Vaonis Vespera - Information (2" Refractor)

Introduction | About Vespera | First Thoughts (without Owning Vespera...) | Look | Visited Sky Objects | First Experiences | Photo Attempts | First Conclusions | Links || Appendix: Technical Data | Appendix: Comparison of the Vaonis Vespera, Vaonis Stellina, and the Unistellar eVscope

On this page, I provide some information about my (hopefully) forthcoming electronic 2" refractor telescope Vaonis Vespera 50 mm/200 mm (f/4). I supported it in a Kickstarter campaign starting on October 1, 2020 on the very first day. The campaign closed successfully at the end of October 2020. Vaonis promises the delivery for Christmas 2021, provided everything will go well.

Initially, this page will contain preliminary information and describe the course of the project. After having received the Vespera telescope, I will describe my own experiences here.




Vespera is the second telescope that the French company Vaonis develops. For this purpose, Vaonis started a Kickstarter campaign on October 1, 2020, which I backed very early to get an early-bird offer - and I succeeded. I learned about this campaign because Vaonis contacted me personally. The campaign ended successfully at October 31, 2020 (2,163 backers, 2,559,952 $, even a little more successfully then eVscope with 2,144 backers and 2,209,270 $). Since the funding goal was reached, the development of the telescope can go on (see the project schedule below), until finally the mass production begins.
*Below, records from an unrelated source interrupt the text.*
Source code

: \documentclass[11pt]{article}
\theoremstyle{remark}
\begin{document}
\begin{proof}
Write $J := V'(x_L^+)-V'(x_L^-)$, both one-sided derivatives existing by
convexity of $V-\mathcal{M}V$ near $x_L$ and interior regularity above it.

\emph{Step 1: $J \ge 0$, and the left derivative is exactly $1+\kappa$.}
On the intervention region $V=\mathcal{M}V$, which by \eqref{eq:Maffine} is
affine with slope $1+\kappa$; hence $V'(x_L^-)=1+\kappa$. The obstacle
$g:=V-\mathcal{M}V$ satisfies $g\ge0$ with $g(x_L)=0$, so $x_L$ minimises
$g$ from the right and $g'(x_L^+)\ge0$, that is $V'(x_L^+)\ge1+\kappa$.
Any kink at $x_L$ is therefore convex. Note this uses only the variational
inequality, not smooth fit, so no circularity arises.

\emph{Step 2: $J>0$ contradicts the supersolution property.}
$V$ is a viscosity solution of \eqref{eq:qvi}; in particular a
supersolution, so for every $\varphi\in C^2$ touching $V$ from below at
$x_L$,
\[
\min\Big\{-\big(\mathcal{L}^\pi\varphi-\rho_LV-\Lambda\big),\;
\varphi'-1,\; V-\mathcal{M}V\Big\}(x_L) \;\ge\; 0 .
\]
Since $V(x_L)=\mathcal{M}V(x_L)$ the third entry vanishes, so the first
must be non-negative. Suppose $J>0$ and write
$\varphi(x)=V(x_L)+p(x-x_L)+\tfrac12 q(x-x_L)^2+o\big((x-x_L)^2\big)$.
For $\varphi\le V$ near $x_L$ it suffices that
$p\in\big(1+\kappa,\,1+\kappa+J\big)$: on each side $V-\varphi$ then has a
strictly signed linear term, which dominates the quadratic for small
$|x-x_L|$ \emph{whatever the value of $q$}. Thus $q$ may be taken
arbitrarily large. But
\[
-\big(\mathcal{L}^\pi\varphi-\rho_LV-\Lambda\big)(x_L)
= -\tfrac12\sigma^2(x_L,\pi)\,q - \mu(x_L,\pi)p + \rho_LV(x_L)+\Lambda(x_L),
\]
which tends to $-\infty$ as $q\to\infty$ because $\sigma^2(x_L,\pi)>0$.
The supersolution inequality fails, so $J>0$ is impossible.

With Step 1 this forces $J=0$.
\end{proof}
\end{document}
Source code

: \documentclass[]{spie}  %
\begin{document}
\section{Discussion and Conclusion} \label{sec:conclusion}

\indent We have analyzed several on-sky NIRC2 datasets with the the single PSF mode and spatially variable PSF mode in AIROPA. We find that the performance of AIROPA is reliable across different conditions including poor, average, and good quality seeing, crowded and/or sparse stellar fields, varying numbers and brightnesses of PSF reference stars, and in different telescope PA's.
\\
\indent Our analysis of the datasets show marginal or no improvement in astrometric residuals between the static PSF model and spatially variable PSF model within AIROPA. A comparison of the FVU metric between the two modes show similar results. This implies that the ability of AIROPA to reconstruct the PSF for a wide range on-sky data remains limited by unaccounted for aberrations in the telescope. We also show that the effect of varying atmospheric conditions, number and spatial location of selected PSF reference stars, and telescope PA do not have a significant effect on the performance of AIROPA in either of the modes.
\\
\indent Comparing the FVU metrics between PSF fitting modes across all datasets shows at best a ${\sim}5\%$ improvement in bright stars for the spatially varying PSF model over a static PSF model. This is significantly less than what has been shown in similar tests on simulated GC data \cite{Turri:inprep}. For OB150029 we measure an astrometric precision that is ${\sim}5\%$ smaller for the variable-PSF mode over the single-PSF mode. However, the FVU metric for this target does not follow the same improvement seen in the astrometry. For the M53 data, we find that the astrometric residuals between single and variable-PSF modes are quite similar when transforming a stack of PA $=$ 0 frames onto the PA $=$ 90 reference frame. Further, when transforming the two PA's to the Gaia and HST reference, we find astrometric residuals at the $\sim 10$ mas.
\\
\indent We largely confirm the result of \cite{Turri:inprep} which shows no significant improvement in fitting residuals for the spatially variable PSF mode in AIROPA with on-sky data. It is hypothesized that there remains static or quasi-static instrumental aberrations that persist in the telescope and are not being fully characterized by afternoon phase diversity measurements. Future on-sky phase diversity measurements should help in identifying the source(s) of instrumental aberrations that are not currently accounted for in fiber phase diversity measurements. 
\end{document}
Delivery of the telescope is scheduled for Christmas 2021, but experience shows that Kickstarter projects rarely deliver "as promised."

Update: Since the end of January 2021, Vaonis offers Vespera on its Website for 1499 EUR (European price + 50 EUR shipping; delivery scheduled for spring to summer 2022).

Details on the telescope can be found further down!

Photo: The Vaonis Vespera telescope (from the Vaonis-Website (EN); permission for use granted)

Project Schedule (from Vaonis/Kickstarter)

Original Project Schedule

Updated Project Schedule (End of November 2020)



Here I will describe the "delivery history" including all the delays...


About Vespera

What is Vespera?

Vespera is meant to become a small and affordable version of Stellina. It is also a refractor, but a quadruplet with 50 mm aperture (like binoculars) and 200 mm focal length (aperture ratio f/4). It uses a Sony IMX462 Starvis sensor with HD resolution (1920 x 1080 pixels). This gives a field of view of 1.6° x 0.9°, which makes the Vespera a small rich field telescope. Its image scale of 2.99 is quite high and leads to undersampling, but according to, this is acceptable for rich field telescopes. With a weight of 5 kg and a height of 40 cm, the telescope is light and compact, making it an ideal travel telescope. The internal battery lasts for 4 hours, which is enough for me at least. I decided to go for the "Adventurer" package with a backpack, an additional battery, and an additional high tripod. In the shops, Vespera is supposed to cost $1500 ($1900 for the "Adventurer" package), but I am afraid that like the Stellina and eVscope the actual final prices will be higher.

Update: Since the end of January 2021, Vaonis offers Vespera on its Website for 1499 EUR (European price + 50 EUR shipping; delivery scheduled for spring to summer 2022).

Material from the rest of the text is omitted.